KAMPALA, Uganda—Ten million people face hunger in the Democratic Republic of Congo’s east, and it isn’t because there is no food to be had. It is largely because people can’t get what food there is.
The M23 rebel group that one year ago seized Goma, eastern Congo’s largest city, has tried to establish itself as the prevailing government in the area and consolidate control.
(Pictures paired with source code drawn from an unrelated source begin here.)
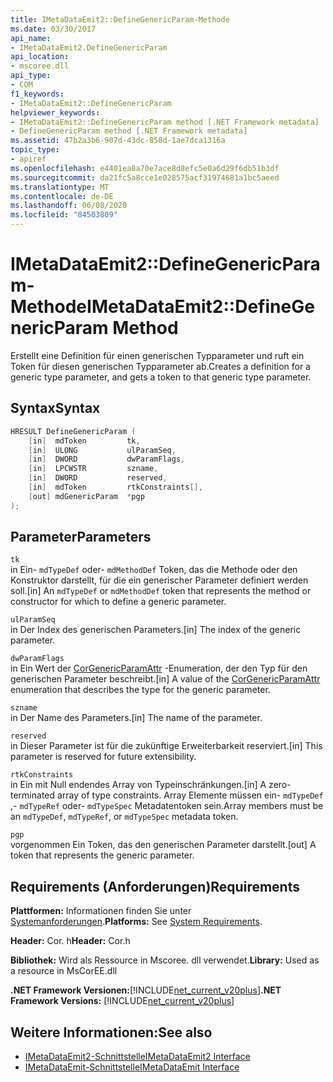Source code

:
 ```yaml
---
title: IMetaDataEmit2::DefineGenericParam-Methode
ms.date: 03/30/2017
api_name:
- IMetaDataEmit2.DefineGenericParam
api_location:
- mscoree.dll
api_type:
- COM
f1_keywords:
- IMetaDataEmit2::DefineGenericParam
helpviewer_keywords:
- IMetaDataEmit2::DefineGenericParam method [.NET Framework metadata]
- DefineGenericParam method [.NET Framework metadata]
ms.assetid: 47b2a3b6-907d-43dc-858d-1ae7dca1316a
topic_type:
- apiref
ms.openlocfilehash: e4401ea8a70e7ace8d8efc5e0a6d29f6db51b3df
ms.sourcegitcommit: da21fc5a8cce1e028575acf31974681a1bc5aeed
ms.translationtype: MT
ms.contentlocale: de-DE
ms.lasthandoff: 06/08/2020
ms.locfileid: "84503809"
---
```

# <a name="imetadataemit2definegenericparam-method"></a><span data-ttu-id="f19c9-102">IMetaDataEmit2::DefineGenericParam-Methode</span><span class="sxs-lookup"><span data-stu-id="f19c9-102">IMetaDataEmit2::DefineGenericParam Method</span></span>
<span data-ttu-id="f19c9-103">Erstellt eine Definition für einen generischen Typparameter und ruft ein Token für diesen generischen Typparameter ab.</span><span class="sxs-lookup"><span data-stu-id="f19c9-103">Creates a definition for a generic type parameter, and gets a token to that generic type parameter.</span></span>  
  
## <a name="syntax"></a><span data-ttu-id="f19c9-104">Syntax</span><span class="sxs-lookup"><span data-stu-id="f19c9-104">Syntax</span></span>  
  
```cpp  
HRESULT DefineGenericParam (
    [in]  mdToken         tk,
    [in]  ULONG           ulParamSeq,
    [in]  DWORD           dwParamFlags,
    [in]  LPCWSTR         szname,
    [in]  DWORD           reserved,
    [in]  mdToken         rtkConstraints[],
    [out] mdGenericParam  *pgp  
);  
```  
  
## <a name="parameters"></a><span data-ttu-id="f19c9-105">Parameter</span><span class="sxs-lookup"><span data-stu-id="f19c9-105">Parameters</span></span>  
 `tk`  
 <span data-ttu-id="f19c9-106">in Ein- `mdTypeDef` oder- `mdMethodDef` Token, das die Methode oder den Konstruktor darstellt, für die ein generischer Parameter definiert werden soll.</span><span class="sxs-lookup"><span data-stu-id="f19c9-106">[in] An `mdTypeDef` or `mdMethodDef` token that represents the method or constructor for which to define a generic parameter.</span></span>  
  
 `ulParamSeq`  
 <span data-ttu-id="f19c9-107">in Der Index des generischen Parameters.</span><span class="sxs-lookup"><span data-stu-id="f19c9-107">[in] The index of the generic parameter.</span></span>  
  
 `dwParamFlags`  
 <span data-ttu-id="f19c9-108">in Ein Wert der [CorGenericParamAttr](corgenericparamattr-enumeration.md) -Enumeration, der den Typ für den generischen Parameter beschreibt.</span><span class="sxs-lookup"><span data-stu-id="f19c9-108">[in] A value of the [CorGenericParamAttr](corgenericparamattr-enumeration.md) enumeration that describes the type for the generic parameter.</span></span>  
  
 `szname`  
 <span data-ttu-id="f19c9-109">in Der Name des Parameters.</span><span class="sxs-lookup"><span data-stu-id="f19c9-109">[in] The name of the parameter.</span></span>  
  
 `reserved`  
 <span data-ttu-id="f19c9-110">in Dieser Parameter ist für die zukünftige Erweiterbarkeit reserviert.</span><span class="sxs-lookup"><span data-stu-id="f19c9-110">[in] This parameter is reserved for future extensibility.</span></span>  
  
 `rtkConstraints`  
 <span data-ttu-id="f19c9-111">in Ein mit Null endendes Array von Typeinschränkungen.</span><span class="sxs-lookup"><span data-stu-id="f19c9-111">[in] A zero-terminated array of type constraints.</span></span> <span data-ttu-id="f19c9-112">Array Elemente müssen ein- `mdTypeDef` ,- `mdTypeRef` oder- `mdTypeSpec` Metadatentoken sein.</span><span class="sxs-lookup"><span data-stu-id="f19c9-112">Array members must be an `mdTypeDef`, `mdTypeRef`, or `mdTypeSpec` metadata token.</span></span>  
  
 `pgp`  
 <span data-ttu-id="f19c9-113">vorgenommen Ein Token, das den generischen Parameter darstellt.</span><span class="sxs-lookup"><span data-stu-id="f19c9-113">[out] A token that represents the generic parameter.</span></span>  
  
## <a name="requirements"></a><span data-ttu-id="f19c9-114">Requirements (Anforderungen)</span><span class="sxs-lookup"><span data-stu-id="f19c9-114">Requirements</span></span>  
 <span data-ttu-id="f19c9-115">**Plattformen:** Informationen finden Sie unter [Systemanforderungen](../../get-started/system-requirements.md).</span><span class="sxs-lookup"><span data-stu-id="f19c9-115">**Platforms:** See [System Requirements](../../get-started/system-requirements.md).</span></span>  
  
 <span data-ttu-id="f19c9-116">**Header:** Cor. h</span><span class="sxs-lookup"><span data-stu-id="f19c9-116">**Header:** Cor.h</span></span>  
  
 <span data-ttu-id="f19c9-117">**Bibliothek:** Wird als Ressource in Mscoree. dll verwendet.</span><span class="sxs-lookup"><span data-stu-id="f19c9-117">**Library:** Used as a resource in MsCorEE.dll</span></span>  
  
 <span data-ttu-id="f19c9-118">**.NET Framework Versionen:**[!INCLUDE[net_current_v20plus](../../../../includes/net-current-v20plus-md.md)]</span><span class="sxs-lookup"><span data-stu-id="f19c9-118">**.NET Framework Versions:** [!INCLUDE[net_current_v20plus](../../../../includes/net-current-v20plus-md.md)]</span></span>  
  
## <a name="see-also"></a><span data-ttu-id="f19c9-119">Weitere Informationen:</span><span class="sxs-lookup"><span data-stu-id="f19c9-119">See also</span></span>

- [<span data-ttu-id="f19c9-120">IMetaDataEmit2-Schnittstelle</span><span class="sxs-lookup"><span data-stu-id="f19c9-120">IMetaDataEmit2 Interface</span></span>](imetadataemit2-interface.md)
- [<span data-ttu-id="f19c9-121">IMetaDataEmit-Schnittstelle</span><span class="sxs-lookup"><span data-stu-id="f19c9-121">IMetaDataEmit Interface</span></span>](imetadataemit-interface.md)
Instead, it has driven farmers from their land, left produce to rot at roadblocks and blocked food imports except those from its allies in neighboring Rwanda, according to local traders and activists.
The result is empty shelves in most stores and sky-high prices for meat, milk, grain and vegetables in stores that do manage to stock up, residents and activists report.
Noella Amisi, a nurse in Goma, rushed out for baby formula, sugar and other groceries as soon as she received a $30 mobile-money transfer from her husband in government-held Kinshasa, Congo’s capital city. For hours, she crisscrossed the city looking for a stocked supermarket. She found nothing to buy.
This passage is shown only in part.